- TO DO
Print the first line of the data below and every one after it, through the line containing "## Paper clustering upon topic", exactly as written.

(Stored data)
*** Begin section ***

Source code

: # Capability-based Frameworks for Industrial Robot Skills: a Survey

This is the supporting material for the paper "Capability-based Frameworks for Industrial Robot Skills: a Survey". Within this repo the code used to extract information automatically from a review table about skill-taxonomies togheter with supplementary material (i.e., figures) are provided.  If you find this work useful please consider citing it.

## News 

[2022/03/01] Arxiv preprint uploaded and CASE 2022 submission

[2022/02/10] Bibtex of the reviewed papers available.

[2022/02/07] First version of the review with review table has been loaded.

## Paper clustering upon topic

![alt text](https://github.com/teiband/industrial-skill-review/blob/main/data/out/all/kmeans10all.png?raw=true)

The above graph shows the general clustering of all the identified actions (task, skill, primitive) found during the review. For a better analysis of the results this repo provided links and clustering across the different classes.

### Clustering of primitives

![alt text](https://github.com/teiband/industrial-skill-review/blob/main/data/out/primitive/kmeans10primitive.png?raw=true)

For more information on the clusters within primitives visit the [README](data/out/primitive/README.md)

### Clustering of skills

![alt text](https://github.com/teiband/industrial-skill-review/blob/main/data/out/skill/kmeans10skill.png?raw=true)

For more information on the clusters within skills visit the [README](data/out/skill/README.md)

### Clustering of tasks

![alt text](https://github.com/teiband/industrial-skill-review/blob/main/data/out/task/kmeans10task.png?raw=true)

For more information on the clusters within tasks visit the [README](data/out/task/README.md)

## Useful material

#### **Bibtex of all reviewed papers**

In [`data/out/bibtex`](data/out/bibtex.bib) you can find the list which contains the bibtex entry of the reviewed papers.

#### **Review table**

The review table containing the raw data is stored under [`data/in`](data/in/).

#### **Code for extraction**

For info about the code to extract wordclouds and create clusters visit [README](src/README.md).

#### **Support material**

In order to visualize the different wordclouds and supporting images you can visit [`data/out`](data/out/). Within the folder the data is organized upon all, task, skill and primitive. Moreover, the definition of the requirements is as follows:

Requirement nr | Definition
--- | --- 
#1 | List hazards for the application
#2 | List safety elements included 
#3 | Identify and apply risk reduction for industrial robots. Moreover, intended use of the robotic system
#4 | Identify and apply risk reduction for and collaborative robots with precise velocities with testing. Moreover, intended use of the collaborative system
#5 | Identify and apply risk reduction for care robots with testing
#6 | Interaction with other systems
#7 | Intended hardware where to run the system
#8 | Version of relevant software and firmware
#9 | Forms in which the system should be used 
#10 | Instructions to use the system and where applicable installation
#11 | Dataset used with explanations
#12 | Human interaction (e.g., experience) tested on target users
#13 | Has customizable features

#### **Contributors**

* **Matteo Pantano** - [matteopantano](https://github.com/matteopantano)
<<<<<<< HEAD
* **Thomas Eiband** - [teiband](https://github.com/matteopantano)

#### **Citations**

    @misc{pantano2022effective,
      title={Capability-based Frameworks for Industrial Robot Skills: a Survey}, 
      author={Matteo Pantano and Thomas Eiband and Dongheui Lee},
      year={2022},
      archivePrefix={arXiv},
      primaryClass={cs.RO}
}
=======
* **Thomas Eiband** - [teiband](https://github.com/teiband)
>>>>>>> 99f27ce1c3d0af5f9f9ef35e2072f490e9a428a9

*** End section ***

- ANSWER SECTION
Source code

: # Capability-based Frameworks for Industrial Robot Skills: a Survey

This is the supporting material for the paper "Capability-based Frameworks for Industrial Robot Skills: a Survey". Within this repo the code used to extract information automatically from a review table about skill-taxonomies togheter with supplementary material (i.e., figures) are provided.  If you find this work useful please consider citing it.

## News 

[2022/03/01] Arxiv preprint uploaded and CASE 2022 submission

[2022/02/10] Bibtex of the reviewed papers available.

[2022/02/07] First version of the review with review table has been loaded.

## Paper clustering upon topic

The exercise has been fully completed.